We developed new ways of how people can meet, both fixed and mobile in nature, on water and on land.

In terms of social engagement with the surroundings, a social structure will emerge as soon as the grounds for such emergence are being prepared. By introducing particular anchor points, people will be attracted for various reasons, rather than by the physicality of the buildings only. Excitement about physicality is temporal. Even if you believe on a profound level that, for example, Tate Modern is a beautiful building, you would not go there twice a week to simply “look at it”. If you would go there twice a week, it would most likely be for other reasons, such as visiting different kinds of exhibitions, performances, or restaurants and bars. Our proposal allows drawing people in on a regular basis, because they are interested in what is happening on your site and its context. And as a bonus, it is all happening in a beautiful space.

 

The project developed five related narrative strands:

(1) The Gateway,

(2) The Square,

(3) The Basin,

(4) The Docking Station, and

(5) The Trail.

One can imagine these elements as part of a network of spaces, linked by a timetable, both in terms of micro and macro level, i.e. construction phases (from now +10 years) and the 1:1, i.e. when can I get my beer, in which place, when will the museum shop open, when will I be able to organise my community party et cetera. There are a number of existing structures, which try to utilise both the historic heritage and the new landmarks, which Walsall is proud of. This pride should be exploited rather than met with a patronising top-down approach.

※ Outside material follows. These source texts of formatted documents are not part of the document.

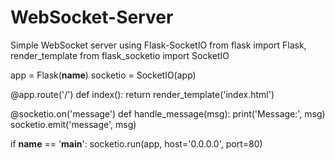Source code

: # WebSocket-Server
Simple WebSocket server using Flask-SocketIO
from flask import Flask, render_template
from flask_socketio import SocketIO

app = Flask(__name__)
socketio = SocketIO(app)

@app.route('/')
def index():
    return render_template('index.html')

@socketio.on('message')
def handle_message(msg):
    print('Message:', msg)
    socketio.emit('message', msg)

if __name__ == '__main__':
    socketio.run(app, host='0.0.0.0', port=80)
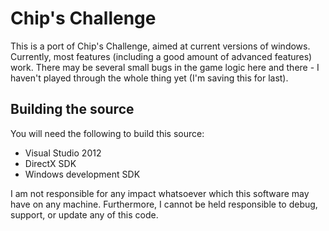 Chip's Challenge
================

This is a port of Chip's Challenge, aimed at current versions of windows.  Currently, most features (including a good amount of advanced features) work.  There may be several small bugs in the game logic here and there - I haven't played through the whole thing yet (I'm saving this for last).

Building the source
-------------------
You will need the following to build this source:
- Visual Studio 2012
- DirectX SDK
- Windows development SDK

I am not responsible for any impact whatsoever which this software may have on any machine.  Furthermore, I cannot be held responsible to debug, support, or update any of this code.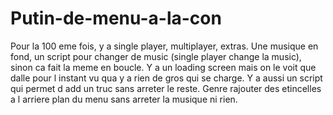 # Putin-de-menu-a-la-con
Pour la 100 eme fois,
y a single player, multiplayer, extras.
Une musique en fond, un script pour changer de music (single player change la music), sinon ca fait la meme en boucle.
Y a un loading screen mais on le voit que dalle pour l instant vu qua y a rien de gros qui se charge.
Y a aussi un script qui permet d add un truc sans arreter le reste.
Genre rajouter des etincelles a l arriere plan du menu sans arreter la musique ni rien.
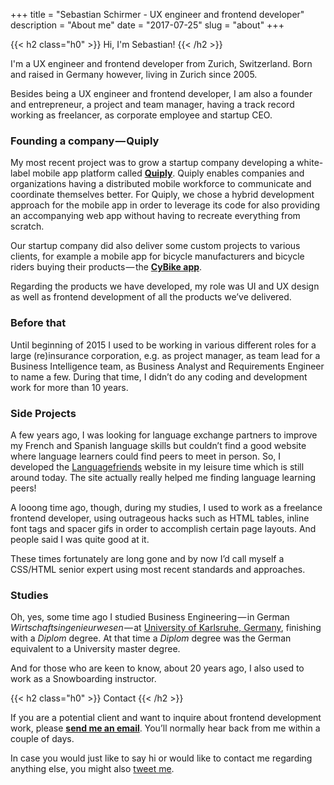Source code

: +++
title = "Sebastian Schirmer - UX engineer and frontend developer"
description = "About me"
date = "2017-07-25"
slug = "about"
+++

 
<!-- ![Sebastian Schirmer](/img/sebastian_schirmer.jpg) -->


<!-- {{< figure src="/img/sebastian_schirmer-wide.jpg" class="image--portrait" >}} -->

{{< h2 class="h0" >}}
    Hi, I'm Sebastian!
{{< /h2 >}}

I'm a UX engineer and frontend developer from Zurich, Switzerland. Born and raised in Germany however, living in Zurich since 2005.

Besides being a UX engineer and frontend developer, I am also a founder and entrepreneur, a project and team manager, having a track record working as freelancer, as corporate employee and startup CEO.

### Founding a company&hairsp;&mdash;&hairsp;Quiply
My most recent project was to grow a startup company developing a white-label mobile app platform called [**Quiply**](https://www.quiply.com). Quiply enables companies and organizations having a distributed mobile workforce to communicate and coordinate themselves better. For Quiply, we chose a hybrid development approach for the mobile app in order to leverage its code for also providing an accompanying web app without having to recreate everything from scratch. 

Our startup company did also deliver some custom projects to various clients, for example a mobile app for bicycle manufacturers and bicycle riders buying their products&hairsp;&mdash;&hairsp;the [**CyBike app**](https://www.cybike.de/).

Regarding the products we have developed, my role was UI and UX design as well as frontend development of all the products we’ve delivered.

### Before that
Until beginning of 2015 I used to be working in various different roles for a large (re)insurance corporation, e.g. as  project manager, as team lead for a Business Intelligence team, as Business Analyst and Requirements Engineer to name a few. During that time, I didn’t do any coding and development work for more than 10 years.

### Side Projects
A few years ago, I was looking for language exchange partners to improve my French and Spanish language skills but couldn’t find a good website where language learners could find peers to meet in person. So, I developed the [Languagefriends](http://www.languagefriends.net/en/) website in my leisure time which is still around today. The site actually really helped me finding language learning peers!

A looong time ago, though, during my studies, I used to work as a freelance frontend developer, using outrageous hacks such as HTML tables, inline font tags and spacer gifs in order to accomplish certain page layouts. And people said I was quite good at it.

These times fortunately are long gone and by now I’d call myself a CSS/HTML senior expert using most recent standards and approaches.

### Studies
Oh, yes, some time ago I studied Business Engineering&hairsp;&mdash;&hairsp;in German *Wirtschaftsingenieurwesen*&hairsp;&mdash;&hairsp;at [University of Karlsruhe, Germany](https://www.kit.edu/kit/english/index.php), finishing with a *Diplom* degree. At that time a *Diplom* degree was the German equivalent to a University master degree.

And for those who are keen to know, about 20 years ago, I also used to work as a Snowboarding instructor.

{{< h2 class="h0" >}}
    Contact
{{< /h2 >}}

If you are a potential client and want to inquire about frontend development work,
please [**send me an email**](mailto:sebastian.schirmer@gmx.de). You’ll normally hear back from me within a couple of days.

In case you would just like to say hi or would like to contact me regarding
anything else, you might also [tweet me](https://twitter.com/LeSchirmeur).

At the moment, all existing trails are designed for children only and all existing functional spaces are led by economic concerns. But one needs to understand that by drawing particularly young people (16-35) into the area, the area will quickly be regarded as a place of opportunity in the public eye.

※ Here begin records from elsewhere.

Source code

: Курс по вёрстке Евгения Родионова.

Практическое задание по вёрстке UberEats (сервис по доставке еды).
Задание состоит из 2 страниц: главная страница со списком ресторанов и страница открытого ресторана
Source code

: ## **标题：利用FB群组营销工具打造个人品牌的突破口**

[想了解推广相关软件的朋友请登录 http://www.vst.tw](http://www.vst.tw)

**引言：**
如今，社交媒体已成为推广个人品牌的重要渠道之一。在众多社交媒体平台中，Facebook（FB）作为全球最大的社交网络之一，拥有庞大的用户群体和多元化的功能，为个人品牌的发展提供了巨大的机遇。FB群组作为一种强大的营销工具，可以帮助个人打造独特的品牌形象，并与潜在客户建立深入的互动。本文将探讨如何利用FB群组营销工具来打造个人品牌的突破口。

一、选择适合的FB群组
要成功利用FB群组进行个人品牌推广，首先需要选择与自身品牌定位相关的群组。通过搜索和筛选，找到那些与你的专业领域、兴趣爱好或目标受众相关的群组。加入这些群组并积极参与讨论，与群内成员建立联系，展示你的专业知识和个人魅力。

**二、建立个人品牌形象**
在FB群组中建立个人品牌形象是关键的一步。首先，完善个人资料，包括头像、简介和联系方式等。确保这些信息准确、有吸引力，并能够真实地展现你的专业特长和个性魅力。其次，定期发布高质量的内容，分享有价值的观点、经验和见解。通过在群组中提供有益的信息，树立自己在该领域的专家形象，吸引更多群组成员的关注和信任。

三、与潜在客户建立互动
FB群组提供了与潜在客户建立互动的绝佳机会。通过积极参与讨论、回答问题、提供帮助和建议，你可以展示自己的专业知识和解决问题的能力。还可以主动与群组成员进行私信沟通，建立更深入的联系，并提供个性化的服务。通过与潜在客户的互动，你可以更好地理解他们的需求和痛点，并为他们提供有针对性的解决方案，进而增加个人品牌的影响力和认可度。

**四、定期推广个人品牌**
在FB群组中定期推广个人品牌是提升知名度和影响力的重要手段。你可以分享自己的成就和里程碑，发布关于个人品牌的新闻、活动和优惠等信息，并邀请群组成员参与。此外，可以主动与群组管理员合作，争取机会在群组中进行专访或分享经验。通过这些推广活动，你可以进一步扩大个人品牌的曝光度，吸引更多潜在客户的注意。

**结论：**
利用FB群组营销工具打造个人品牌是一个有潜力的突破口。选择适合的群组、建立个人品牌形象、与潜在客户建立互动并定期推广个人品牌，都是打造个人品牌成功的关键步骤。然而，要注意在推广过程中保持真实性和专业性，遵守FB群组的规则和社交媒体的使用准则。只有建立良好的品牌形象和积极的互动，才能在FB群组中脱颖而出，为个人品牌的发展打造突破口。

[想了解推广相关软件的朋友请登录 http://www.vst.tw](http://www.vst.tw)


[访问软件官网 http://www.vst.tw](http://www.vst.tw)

Five trails have already been developed across Birmingham and the Black Country to help explore and record the history of this amazing network. These trails can be done on a walk through town centres or as part of a visit to attraction such as Walsall New Art Gallery. We proposed that the allocated site will sit in this network of trails. Furthermore, we proposed to improve the local environment by enabling local communities to engage with the site, deliver better designs, a more welcoming atmosphere and convenient access.